Her mother was a victim of her own choices. After marrying young to escape abusive parents of her own, she had become pregnant with Sharon when she was only nineteen, and had almost immediately found herself trapped; with a much older and controlling husband, and a daughter to care for, the poor woman was stuck in a role she despised. She had dreams when she was young, and many times, when she finally laid her head down at night, she could shut out the world and live the life she wished she could have.

Her disappointment toward life turned into anger first and in control over her daughter’s life. Sharon had no choices; her mother made them all for her. That kind of smothering control triggered the opposite approach to parenting in Sharon. Terrified of growing into her mother, she had chosen to be a friend only and couldn’t bring herself to discipline her own daughter. As her daughter quickly began descending a vicious spiral of occasional drug use and bad company at sixteen years of age, her maternal instinct nudged her to take control of the situation, but her past experiences blocked her from taking charge. Indirectly, her mother was still controlling her. Sharon knew it was time to make some changes.

She felt like she hated her mother even more now, and she held her responsible for her own daughter’s poor choices. She ranted over the older woman’s mistakes almost two and a half decades earlier, and the first words out of her mouth were in regard of the fact that her mother had ruined her life first and she was now working on her granddaughter. That’s where I had to stop her – her mother, wrapped into her own anger, might have been abusive in the beginning, but now she was the one picking up where her mother had left off. It was time to let go of past resentments and focus on present problems.

Letting go was hard, as by letting go of the chokehold her mother had her in she felt she was condoning her actions. It never occurred to her that by forgiving her mother she was not letting the old lady off the hook, but she was allowing herself to finally be free from the influences of the past.

She finally did. About a week ago, she went to visit her mother and told her about the feelings she had fostered all these years. In return, her mother explained her own feelings toward her and asked to be forgiven. Sharon could not utter words of forgiveness, until her mother broke down and said: “Don’t make the same mistakes I made. I can’t change what happened when you were a little girl, but you can change what will happen to your daughter.”

Sharon went home and thought about the events of late.
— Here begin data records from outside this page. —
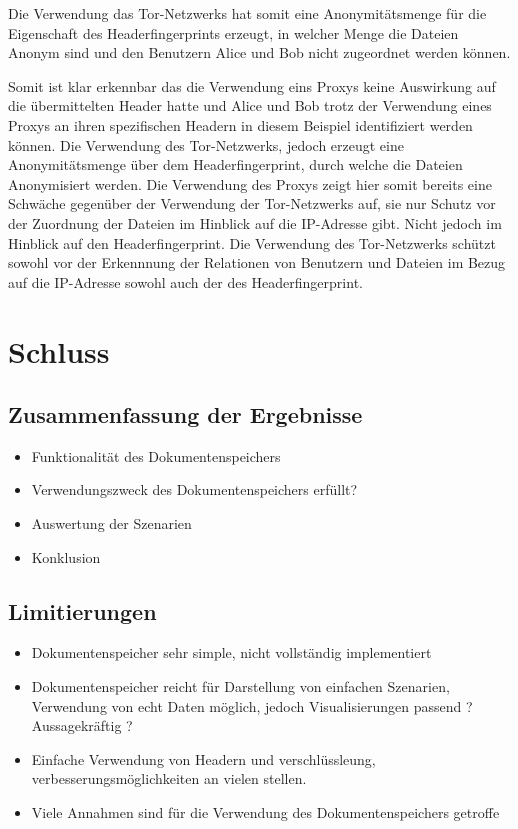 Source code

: \documentclass[
    fontsize=12pt,
    headings=small,
    parskip=half,           %
    bibliography=totoc,
    numbers=noenddot,       %
    open=any,               %
    ]{scrreprt}
\begin{document}
Die Verwendung das Tor-Netzwerks hat somit eine Anonymitätsmenge für die Eigenschaft des Headerfingerprints erzeugt, in welcher Menge die Dateien Anonym sind und den Benutzern Alice und Bob nicht zugeordnet werden können.

Somit ist klar erkennbar das die Verwendung eins Proxys keine Auswirkung auf die übermittelten Header hatte und Alice und Bob trotz der Verwendung eines Proxys an ihren spezifischen Headern in diesem Beispiel identifiziert werden können.
Die Verwendung des Tor-Netzwerks, jedoch erzeugt eine Anonymitätsmenge über dem Headerfingerprint, durch welche die Dateien Anonymisiert werden.
Die Verwendung des Proxys zeigt hier somit bereits eine Schwäche gegenüber der Verwendung der Tor-Netzwerks auf, sie nur Schutz vor der Zuordnung der Dateien im Hinblick auf die IP-Adresse gibt.
Nicht jedoch im Hinblick auf den Headerfingerprint.
Die Verwendung des Tor-Netzwerks schützt sowohl vor der Erkennnung der Relationen von Benutzern und Dateien im Bezug auf die IP-Adresse sowohl auch der des Headerfingerprint.


\chapter{Schluss}
\section{Zusammenfassung der Ergebnisse}
\begin{itemize}
\item Funktionalität des Dokumentenspeichers
\item Verwendungszweck des Dokumentenspeichers erfüllt?
\item Auswertung der Szenarien
\item Konklusion
\end{itemize}

\section{Limitierungen}
\begin{itemize}
\item Dokumentenspeicher sehr simple, nicht vollständig implementiert
\item Dokumentenspeicher reicht für Darstellung von einfachen Szenarien, Verwendung von echt Daten möglich, jedoch Visualisierungen passend ? Aussagekräftig ?
\item Einfache Verwendung von Headern und verschlüssleung, verbesserungsmöglichkeiten an vielen stellen.
\item Viele Annahmen sind für die Verwendung des Dokumentenspeichers getroffe
\end{itemize}
\end{document}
Her mother was right – no amount of anger, of resentment or justification could change the past, but maybe there was hope for the future. She picked up the phone and called her mother. “I forgive you,” she said, nothing else; then she hung up. Those three words suddenly lifted the weight she had carried on her back all her life, and removed the blinders from her own eyes. When her daughter got home that evening, she called her into the living room and they had a long talk. The daughter half-way listened and then got up to prepare to go out with her friends, but Sharon stopped her before she could walk out of the room. “Not tonight,” she said, “tonight you’re staying home.”

Sharon was free. Forgiving her mother didn’t make her accept her mother’s ways, but it gave her an edge to stop those behaviors from affecting her present life and her parental skills. Unknowingly, she had found the key to come into herself.